### YOUR ASSIGNMENT
Only the pictures should be dropped; copy the rest of the entries exactly.
════════════════════
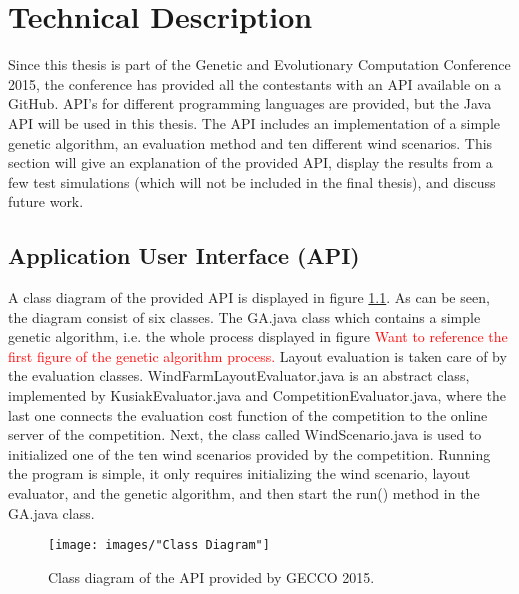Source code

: \chapter{Technical Description}


Since this thesis is part of the Genetic and Evolutionary Computation Conference 2015, the conference has provided all the contestants with an API available on a GitHub. API's for different programming languages are provided, but the Java API will be used in this thesis. The API includes an implementation of a simple genetic algorithm, an evaluation method and ten different wind scenarios. This section will give an explanation of the provided API, display the results from a few test simulations (which will not be included in the final thesis), and discuss future work.


\section{Application User Interface (API)}
A class diagram of the provided API is displayed in figure \ref{Class Diagram}. As can be seen, the diagram consist of six classes. The GA.java class which contains a simple genetic algorithm, i.e. the whole process displayed in figure \textcolor{red}{Want to reference the first figure of the genetic algorithm process.} Layout evaluation is taken care of by the evaluation classes. WindFarmLayoutEvaluator.java is an abstract class, implemented by KusiakEvaluator.java and CompetitionEvaluator.java, where the last one connects the evaluation cost function of the competition to the online server of the competition. Next, the class called WindScenario.java is used to initialized one of the ten wind scenarios provided by the competition. Running the program is simple, it only requires initializing the wind scenario, layout evaluator, and the genetic algorithm, and then start the run() method in the GA.java class.


\begin{figure}[h!]
\begin{center}
\texttt{[image: images/"Class Diagram"]}
\caption{Class diagram of the API provided by GECCO 2015.}
\label{Class Diagram}
\end{center}
\end{figure}


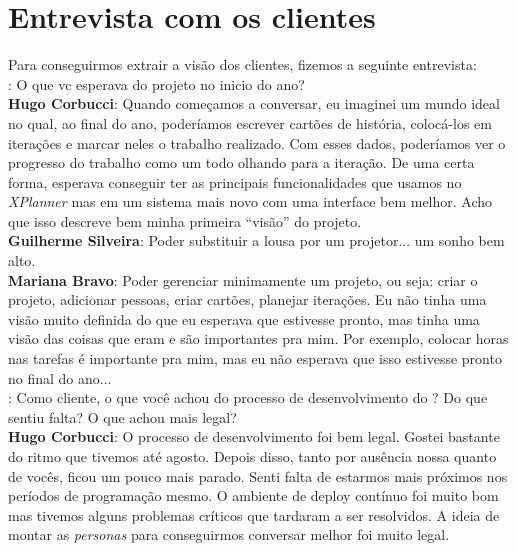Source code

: \section{Entrevista com os clientes}
\label{entrevista}

Para conseguirmos extrair a visão dos clientes, fizemos a seguinte entrevista:\\

\textbf{\calopsita{}}: O que vc esperava do projeto no inicio do ano?\\

\textbf{Hugo Corbucci}: Quando começamos a conversar, eu imaginei um mundo ideal no qual, ao final do ano, poderíamos escrever cartões de história, colocá-los em iterações e marcar neles o trabalho realizado. Com esses dados, poderíamos ver o progresso do trabalho como um todo olhando para a iteração. De uma certa forma, esperava conseguir ter as principais funcionalidades que usamos no \textit{XPlanner} mas em um sistema mais novo com uma interface bem melhor. Acho que isso descreve bem minha primeira ``visão'' do projeto.\\

\textbf{Guilherme Silveira}: Poder substituir a lousa por um projetor... um sonho bem alto.\\

\textbf{Mariana Bravo}: Poder gerenciar minimamente um projeto, ou seja: criar o projeto, adicionar pessoas, criar cartões, planejar iterações.
Eu não tinha uma visão muito definida do que eu esperava que estivesse pronto, mas tinha uma visão das coisas que eram e são importantes pra mim. Por exemplo, colocar horas nas tarefas é importante pra mim, mas eu não esperava que isso estivesse pronto no final do ano...\\

\textbf{\calopsita{}}: Como cliente, o que você achou do processo de desenvolvimento do \calopsita{}? Do que sentiu falta? O que achou mais legal?\\

\textbf{Hugo Corbucci}: O processo de desenvolvimento foi bem legal. Gostei bastante do ritmo que tivemos até agosto. Depois disso, tanto por ausência nossa quanto de vocês, ficou um pouco mais parado. Senti falta de estarmos mais próximos nos períodos de programação mesmo. O ambiente de deploy contínuo foi muito bom mas tivemos alguns problemas críticos que tardaram a ser resolvidos. A ideia de montar as \textit{personas} para conseguirmos conversar melhor foi muito legal.\\

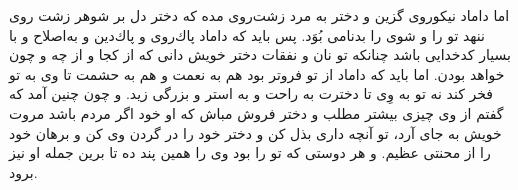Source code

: اما داماد نيكو‌روى گزين و دختر به مرد زشت‌روى مده كه دختر دل بر شوهر زشت روى ننهد تو را و شوى را بدنامى بُوَد. پس بايد كه داماد پاك‌روى و پاك‌دين و به‌اصلاح و با بسيار كدخدايى باشد چنانكه تو نان و نفقات دختر خويش دانى كه از كجا و از چه و چون خواهد بودن. اما بايد كه داماد از تو فروتر بود هم به نعمت و هم به حشمت تا وى به تو فخر كند نه تو به وِى تا دخترت به راحت و به استر و بزرگى زيد. و چون چنين آمد كه گفتم از وى چيزى بيشتر مطلب و دختر فروش مباش كه او خود اگر مردم باشد مروت خويش به جاى آرد، تو آنچه دارى بذل كن و دختر خود را در گردن وى كن و برهان خود را از محنتى عظيم. و هر دوستى كه تو را بود وى را همين پند ده تا برين جمله او نيز برود.
\newpage

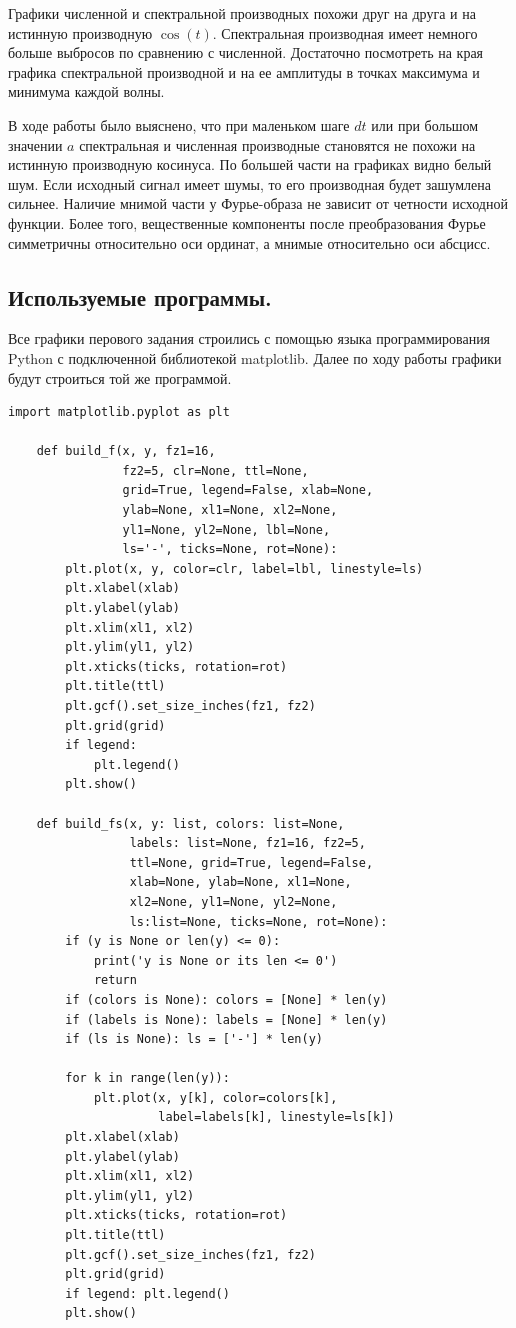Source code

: \documentclass[a4paper, 12pt]{article}
\begin{document}
    Графики численной и спектральной производных похожи друг на друга и на истинную производную $\cos{(t)}$.
    Спектральная производная имеет немного больше выбросов по сравнению с численной. Достаточно посмотреть
    на края графика спектральной производной и на ее амплитуды в точках максимума и минимума каждой волны.


    В ходе работы было выяснено, что при маленьком шаге $dt$ или при большом значении $a$ спектральная и численная производные
    становятся не похожи на истинную производную косинуса. По большей части на графиках видно белый шум. Если исходный сигнал
    имеет шумы, то его производная будет зашумлена сильнее. Наличие мнимой части у Фурье-образа не зависит от четности исходной
    функции. Более того, вещественные компоненты после преобразования Фурье симметричны относительно оси ординат, а мнимые относительно
    оси абсцисс.


    \subsection{Используемые программы.}
    Все графики перового задания строились с помощью языка программирования Python с подключенной библиотекой matplotlib. Далее
    по ходу работы графики будут строиться той же программой. 
    \begin{lstlisting}[label=task1, caption={Файл с программой для построения графиков.}]
    import matplotlib.pyplot as plt

    def build_f(x, y, fz1=16,
                fz2=5, clr=None, ttl=None,
                grid=True, legend=False, xlab=None,
                ylab=None, xl1=None, xl2=None,
                yl1=None, yl2=None, lbl=None,
                ls='-', ticks=None, rot=None):
        plt.plot(x, y, color=clr, label=lbl, linestyle=ls)
        plt.xlabel(xlab)
        plt.ylabel(ylab)
        plt.xlim(xl1, xl2)
        plt.ylim(yl1, yl2)
        plt.xticks(ticks, rotation=rot)
        plt.title(ttl)
        plt.gcf().set_size_inches(fz1, fz2)
        plt.grid(grid)
        if legend:
            plt.legend()
        plt.show()
                
    def build_fs(x, y: list, colors: list=None,
                 labels: list=None, fz1=16, fz2=5,
                 ttl=None, grid=True, legend=False, 
                 xlab=None, ylab=None, xl1=None,
                 xl2=None, yl1=None, yl2=None,
                 ls:list=None, ticks=None, rot=None):
        if (y is None or len(y) <= 0):
            print('y is None or its len <= 0')
            return
        if (colors is None): colors = [None] * len(y)
        if (labels is None): labels = [None] * len(y)
        if (ls is None): ls = ['-'] * len(y)
        
        for k in range(len(y)):
            plt.plot(x, y[k], color=colors[k],
                     label=labels[k], linestyle=ls[k])
        plt.xlabel(xlab)
        plt.ylabel(ylab)
        plt.xlim(xl1, xl2)
        plt.ylim(yl1, yl2)
        plt.xticks(ticks, rotation=rot)
        plt.title(ttl)
        plt.gcf().set_size_inches(fz1, fz2)
        plt.grid(grid)
        if legend: plt.legend()
        plt.show()
    \end{lstlisting}
\end{document}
════════════════════
### ANSWER
Source code

: \chapter{Technical Description}


Since this thesis is part of the Genetic and Evolutionary Computation Conference 2015, the conference has provided all the contestants with an API available on a GitHub. API's for different programming languages are provided, but the Java API will be used in this thesis. The API includes an implementation of a simple genetic algorithm, an evaluation method and ten different wind scenarios. This section will give an explanation of the provided API, display the results from a few test simulations (which will not be included in the final thesis), and discuss future work.


\section{Application User Interface (API)}
A class diagram of the provided API is displayed in figure \ref{Class Diagram}. As can be seen, the diagram consist of six classes. The GA.java class which contains a simple genetic algorithm, i.e. the whole process displayed in figure \textcolor{red}{Want to reference the first figure of the genetic algorithm process.} Layout evaluation is taken care of by the evaluation classes. WindFarmLayoutEvaluator.java is an abstract class, implemented by KusiakEvaluator.java and CompetitionEvaluator.java, where the last one connects the evaluation cost function of the competition to the online server of the competition. Next, the class called WindScenario.java is used to initialized one of the ten wind scenarios provided by the competition. Running the program is simple, it only requires initializing the wind scenario, layout evaluator, and the genetic algorithm, and then start the run() method in the GA.java class.


\begin{figure}[h!]
\begin{center}
\texttt{[image: images/"Class Diagram"]}
\caption{Class diagram of the API provided by GECCO 2015.}
\label{Class Diagram}
\end{center}
\end{figure}


Source code

: \section{Entrevista com os clientes}
\label{entrevista}

Para conseguirmos extrair a visão dos clientes, fizemos a seguinte entrevista:\\

\textbf{\calopsita{}}: O que vc esperava do projeto no inicio do ano?\\

\textbf{Hugo Corbucci}: Quando começamos a conversar, eu imaginei um mundo ideal no qual, ao final do ano, poderíamos escrever cartões de história, colocá-los em iterações e marcar neles o trabalho realizado. Com esses dados, poderíamos ver o progresso do trabalho como um todo olhando para a iteração. De uma certa forma, esperava conseguir ter as principais funcionalidades que usamos no \textit{XPlanner} mas em um sistema mais novo com uma interface bem melhor. Acho que isso descreve bem minha primeira ``visão'' do projeto.\\

\textbf{Guilherme Silveira}: Poder substituir a lousa por um projetor... um sonho bem alto.\\

\textbf{Mariana Bravo}: Poder gerenciar minimamente um projeto, ou seja: criar o projeto, adicionar pessoas, criar cartões, planejar iterações.
Eu não tinha uma visão muito definida do que eu esperava que estivesse pronto, mas tinha uma visão das coisas que eram e são importantes pra mim. Por exemplo, colocar horas nas tarefas é importante pra mim, mas eu não esperava que isso estivesse pronto no final do ano...\\

\textbf{\calopsita{}}: Como cliente, o que você achou do processo de desenvolvimento do \calopsita{}? Do que sentiu falta? O que achou mais legal?\\

\textbf{Hugo Corbucci}: O processo de desenvolvimento foi bem legal. Gostei bastante do ritmo que tivemos até agosto. Depois disso, tanto por ausência nossa quanto de vocês, ficou um pouco mais parado. Senti falta de estarmos mais próximos nos períodos de programação mesmo. O ambiente de deploy contínuo foi muito bom mas tivemos alguns problemas críticos que tardaram a ser resolvidos. A ideia de montar as \textit{personas} para conseguirmos conversar melhor foi muito legal.\\

Source code

: اما داماد نيكو‌روى گزين و دختر به مرد زشت‌روى مده كه دختر دل بر شوهر زشت روى ننهد تو را و شوى را بدنامى بُوَد. پس بايد كه داماد پاك‌روى و پاك‌دين و به‌اصلاح و با بسيار كدخدايى باشد چنانكه تو نان و نفقات دختر خويش دانى كه از كجا و از چه و چون خواهد بودن. اما بايد كه داماد از تو فروتر بود هم به نعمت و هم به حشمت تا وى به تو فخر كند نه تو به وِى تا دخترت به راحت و به استر و بزرگى زيد. و چون چنين آمد كه گفتم از وى چيزى بيشتر مطلب و دختر فروش مباش كه او خود اگر مردم باشد مروت خويش به جاى آرد، تو آنچه دارى بذل كن و دختر خود را در گردن وى كن و برهان خود را از محنتى عظيم. و هر دوستى كه تو را بود وى را همين پند ده تا برين جمله او نيز برود.
\newpage

Source code

: \documentclass[a4paper, 12pt]{article}
\begin{document}
    Графики численной и спектральной производных похожи друг на друга и на истинную производную $\cos{(t)}$.
    Спектральная производная имеет немного больше выбросов по сравнению с численной. Достаточно посмотреть
    на края графика спектральной производной и на ее амплитуды в точках максимума и минимума каждой волны.


    В ходе работы было выяснено, что при маленьком шаге $dt$ или при большом значении $a$ спектральная и численная производные
    становятся не похожи на истинную производную косинуса. По большей части на графиках видно белый шум. Если исходный сигнал
    имеет шумы, то его производная будет зашумлена сильнее. Наличие мнимой части у Фурье-образа не зависит от четности исходной
    функции. Более того, вещественные компоненты после преобразования Фурье симметричны относительно оси ординат, а мнимые относительно
    оси абсцисс.


    \subsection{Используемые программы.}
    Все графики перового задания строились с помощью языка программирования Python с подключенной библиотекой matplotlib. Далее
    по ходу работы графики будут строиться той же программой. 
    \begin{lstlisting}[label=task1, caption={Файл с программой для построения графиков.}]
    import matplotlib.pyplot as plt

    def build_f(x, y, fz1=16,
                fz2=5, clr=None, ttl=None,
                grid=True, legend=False, xlab=None,
                ylab=None, xl1=None, xl2=None,
                yl1=None, yl2=None, lbl=None,
                ls='-', ticks=None, rot=None):
        plt.plot(x, y, color=clr, label=lbl, linestyle=ls)
        plt.xlabel(xlab)
        plt.ylabel(ylab)
        plt.xlim(xl1, xl2)
        plt.ylim(yl1, yl2)
        plt.xticks(ticks, rotation=rot)
        plt.title(ttl)
        plt.gcf().set_size_inches(fz1, fz2)
        plt.grid(grid)
        if legend:
            plt.legend()
        plt.show()
                
    def build_fs(x, y: list, colors: list=None,
                 labels: list=None, fz1=16, fz2=5,
                 ttl=None, grid=True, legend=False, 
                 xlab=None, ylab=None, xl1=None,
                 xl2=None, yl1=None, yl2=None,
                 ls:list=None, ticks=None, rot=None):
        if (y is None or len(y) <= 0):
            print('y is None or its len <= 0')
            return
        if (colors is None): colors = [None] * len(y)
        if (labels is None): labels = [None] * len(y)
        if (ls is None): ls = ['-'] * len(y)
        
        for k in range(len(y)):
            plt.plot(x, y[k], color=colors[k],
                     label=labels[k], linestyle=ls[k])
        plt.xlabel(xlab)
        plt.ylabel(ylab)
        plt.xlim(xl1, xl2)
        plt.ylim(yl1, yl2)
        plt.xticks(ticks, rotation=rot)
        plt.title(ttl)
        plt.gcf().set_size_inches(fz1, fz2)
        plt.grid(grid)
        if legend: plt.legend()
        plt.show()
    \end{lstlisting}
\end{document}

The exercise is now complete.